Tislelizumab is a humanized IgG4 monoclonal antibody with high affinity and binding specificity for PD-1, specifically designed to minimize binding to FcγR on macrophages. The binding surface of tislelizumab to PD-1 largely overlaps with that of PD-L1, resulting in complete blockade of the PD-1/PD-L1 interaction. Tislelizumab is a ICI. It has been approved for the treatment of non-small cell lung cancer and esophageal carcinoma. In the first-line treatment of HCC, tislelizumab has not shown superiority in a randomized comparison with sorafenib (RATIONALE-301) [66]. The main tislelizumab-associated side effects reported were increases in liver transaminases and bilirubin, skin reactions, thrombocytopenia and gastrointestinal complaints (diarrhea, loss of appetite, weight loss). Immune-mediated side effects (pneumonitis, hepatitis, colitis, endocrinopathy, etc.) occurred in 18.3% of patients.

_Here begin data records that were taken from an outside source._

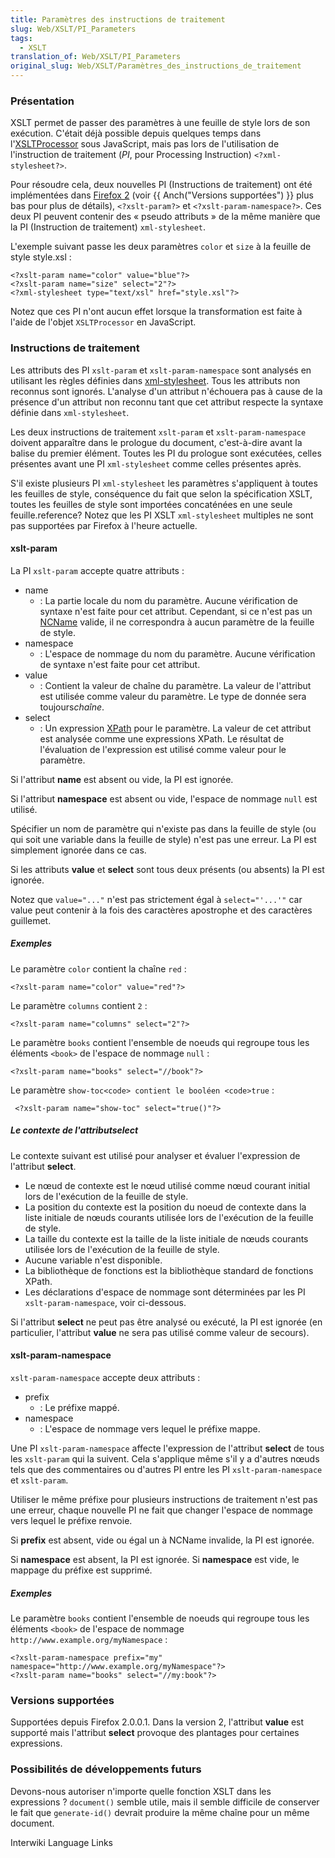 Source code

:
 ```yaml
---
title: Paramètres des instructions de traitement
slug: Web/XSLT/PI_Parameters
tags:
  - XSLT
translation_of: Web/XSLT/PI_Parameters
original_slug: Web/XSLT/Paramètres_des_instructions_de_traitement
---
```

### Présentation

XSLT permet de passer des paramètres à une feuille de style lors de son exécution. C'était déjà possible depuis quelques temps dans l'[XSLTProcessor](fr/XSLTProcessor) sous JavaScript, mais pas lors de l'utilisation de l'instruction de traitement (_PI_, pour Processing Instruction) `<?xml-stylesheet?>`.

Pour résoudre cela, deux nouvelles PI (Instructions de traitement) ont été implémentées dans [Firefox 2](fr/Firefox_2) (voir {{ Anch("Versions supportées") }} plus bas pour plus de détails), `<?xslt-param?>` et `<?xslt-param-namespace?>`. Ces deux PI peuvent contenir des «&nbsp;pseudo attributs&nbsp;» de la même manière que la PI (Instruction de traitement) `xml-stylesheet`.

L'exemple suivant passe les deux paramètres `color` et `size` à la feuille de style style.xsl&nbsp;:

    <?xslt-param name="color" value="blue"?>
    <?xslt-param name="size" select="2"?>
    <?xml-stylesheet type="text/xsl" href="style.xsl"?>

Notez que ces PI n'ont aucun effet lorsque la transformation est faite à l'aide de l'objet `XSLTProcessor` en JavaScript.

### Instructions de traitement

Les attributs des PI `xslt-param` et `xslt-param-namespace` sont analysés en utilisant les règles définies dans [xml-stylesheet](http://www.w3.org/TR/xml-stylesheet/). Tous les attributs non reconnus sont ignorés. L'analyse d'un attribut n'échouera pas à cause de la présence d'un attribut non reconnu tant que cet attribut respecte la syntaxe définie dans `xml-stylesheet`.

Les deux instructions de traitement `xslt-param` et `xslt-param-namespace` doivent apparaître dans le prologue du document, c'est-à-dire avant la balise du premier élément. Toutes les PI du prologue sont exécutées, celles présentes avant une PI `xml-stylesheet` comme celles présentes après.

S'il existe plusieurs PI `xml-stylesheet` les paramètres s'appliquent à toutes les feuilles de style, conséquence du fait que selon la spécification XSLT, toutes les feuilles de style sont importées concaténées en une seule feuille.reference? Notez que les PI XSLT `xml-stylesheet` multiples ne sont pas supportées par Firefox à l'heure actuelle.

#### xslt-param

La PI `xslt-param` accepte quatre attributs&nbsp;:

- name
  - : La partie locale du nom du paramètre. Aucune vérification de syntaxe n'est faite pour cet attribut. Cependant, si ce n'est pas un [NCName](http://www.w3.org/TR/REC-xml-names/#NT-NCName) valide, il ne correspondra à aucun paramètre de la feuille de style.
- namespace
  - : L'espace de nommage du nom du paramètre. Aucune vérification de syntaxe n'est faite pour cet attribut.
- value
  - : Contient la valeur de chaîne du paramètre. La valeur de l'attribut est utilisée comme valeur du paramètre. Le type de donnée sera toujours*chaîne*.
- select
  - : Un expression [XPath](fr/XPath) pour le paramètre. La valeur de cet attribut est analysée comme une expressions XPath. Le résultat de l'évaluation de l'expression est utilisé comme valeur pour le paramètre.

Si l'attribut **name** est absent ou vide, la PI est ignorée.

Si l'attribut **namespace** est absent ou vide, l'espace de nommage `null` est utilisé.

Spécifier un nom de paramètre qui n'existe pas dans la feuille de style (ou qui soit une variable dans la feuille de style) n'est pas une erreur. La PI est simplement ignorée dans ce cas.

Si les attributs **value** et **select** sont tous deux présents (ou absents) la PI est ignorée.

Notez que `value="..."` n'est pas strictement égal à `select="'...'"` car value peut contenir à la fois des caractères apostrophe et des caractères guillemet.

##### Exemples

Le paramètre `color` contient la chaîne `red`&nbsp;:

    <?xslt-param name="color" value="red"?>

Le paramètre `columns` contient `2`&nbsp;:

    <?xslt-param name="columns" select="2"?>

Le paramètre `books` contient l'ensemble de noeuds qui regroupe tous les éléments `<book>` de l'espace de nommage `null`&nbsp;:

    <?xslt-param name="books" select="//book"?>

Le paramètre `show-toc<code> contient le booléen <code>true`&nbsp;:

     <?xslt-param name="show-toc" select="true()"?>

##### Le contexte de l'attribut*select*

Le contexte suivant est utilisé pour analyser et évaluer l'expression de l'attribut **select**.

- Le nœud de contexte est le nœud utilisé comme nœud courant initial lors de l'exécution de la feuille de style.
- La position du contexte est la position du noeud de contexte dans la liste initiale de nœuds courants utilisée lors de l'exécution de la feuille de style.
- La taille du contexte est la taille de la liste initiale de nœuds courants utilisée lors de l'exécution de la feuille de style.
- Aucune variable n'est disponible.
- La bibliothèque de fonctions est la bibliothèque standard de fonctions XPath.
- Les déclarations d'espace de nommage sont déterminées par les PI `xslt-param-namespace`, voir ci-dessous.

Si l'attribut **select** ne peut pas être analysé ou exécuté, la PI est ignorée (en particulier, l'attribut **value** ne sera pas utilisé comme valeur de secours).

#### xslt-param-namespace

`xslt-param-namespace` accepte deux attributs&nbsp;:

- prefix
  - : Le préfixe mappé.
- namespace
  - : L'espace de nommage vers lequel le préfixe mappe.

Une PI `xslt-param-namespace` affecte l'expression de l'attribut **select** de tous les `xslt-param` qui la suivent. Cela s'applique même s'il y a d'autres nœuds tels que des commentaires ou d'autres PI entre les PI `xslt-param-namespace` et `xslt-param`.

Utiliser le même préfixe pour plusieurs instructions de traitement n'est pas une erreur, chaque nouvelle PI ne fait que changer l'espace de nommage vers lequel le préfixe renvoie.

Si **prefix** est absent, vide ou égal un à NCName invalide, la PI est ignorée.

Si **namespace** est absent, la PI est ignorée. Si **namespace** est vide, le mappage du préfixe est supprimé.

##### Exemples

Le paramètre `books` contient l'ensemble de noeuds qui regroupe tous les éléments `<book>` de l'espace de nommage `http://www.example.org/myNamespace`&nbsp;:

    <?xslt-param-namespace prefix="my" namespace="http://www.example.org/myNamespace"?>
    <?xslt-param name="books" select="//my:book"?>

### Versions supportées

Supportées depuis Firefox 2.0.0.1. Dans la version 2, l'attribut **value** est supporté mais l'attribut **select** provoque des plantages pour certaines expressions.

### Possibilités de développements futurs

Devons-nous autoriser n'importe quelle fonction XSLT dans les expressions&nbsp;? `document()` semble utile, mais il semble difficile de conserver le fait que `generate-id()` devrait produire la même chaîne pour un même document.

Interwiki Language Links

Tislelizumab is eliminated by catabolic degradation. No formal pharmacokinetic interaction studies have been conducted. Since monoclonal antibodies are not metabolized by cytochrome P450 enzymes or other drug-degrading enzymes, inhibition or induction of these enzymes by concomitantly administered drugs is not expected to affect the pharmacokinetics of tislelizumab (prescribing information). The use of systemic corticosteroids and other immunosuppressants before starting treatment with tislelizumab should be avoided, with the exception of physiological doses of systemic corticosteroids (10 mg/day prednisone or equivalent), due to their potential influence on pharmacodynamic activity and efficacy (prescribing information).

Tremelimumab is a human monoclonal IgG2a antibody directed against the cytotoxic T-lymphocyte associated antigen 4 (CTLA-4), and is an ICI. It has been approved for the first-line treatment of HCC in combination with durvalumab and for non-small cell lung cancer.

When tremelimumab is used in combination with durvalumab for the treatment of HCC, immune-mediated side effects such as pneumonitis, colitis, endocrinopathies, skin reactions, hepatitis, pancreatitis and others have been documented. There is a risk of exacerbation of pre-existing autoimmune diseases. In addition, fatigue and gastrointestinal side effects are frequently described. Early monotherapy studies on melanoma treatment with tremelimumab have reported fatigue, nausea/vomiting, diarrhea/colitis, skin reactions and endocrinopathies in particular, but also numerous other therapy-associated side effects.

Clinically relevant pharmacological interactions with other active substances have not been identified, but if immunosuppressive drugs are administered before the start of ipilimumab therapy, an impairment of the efficacy of tremelimumab is to be expected.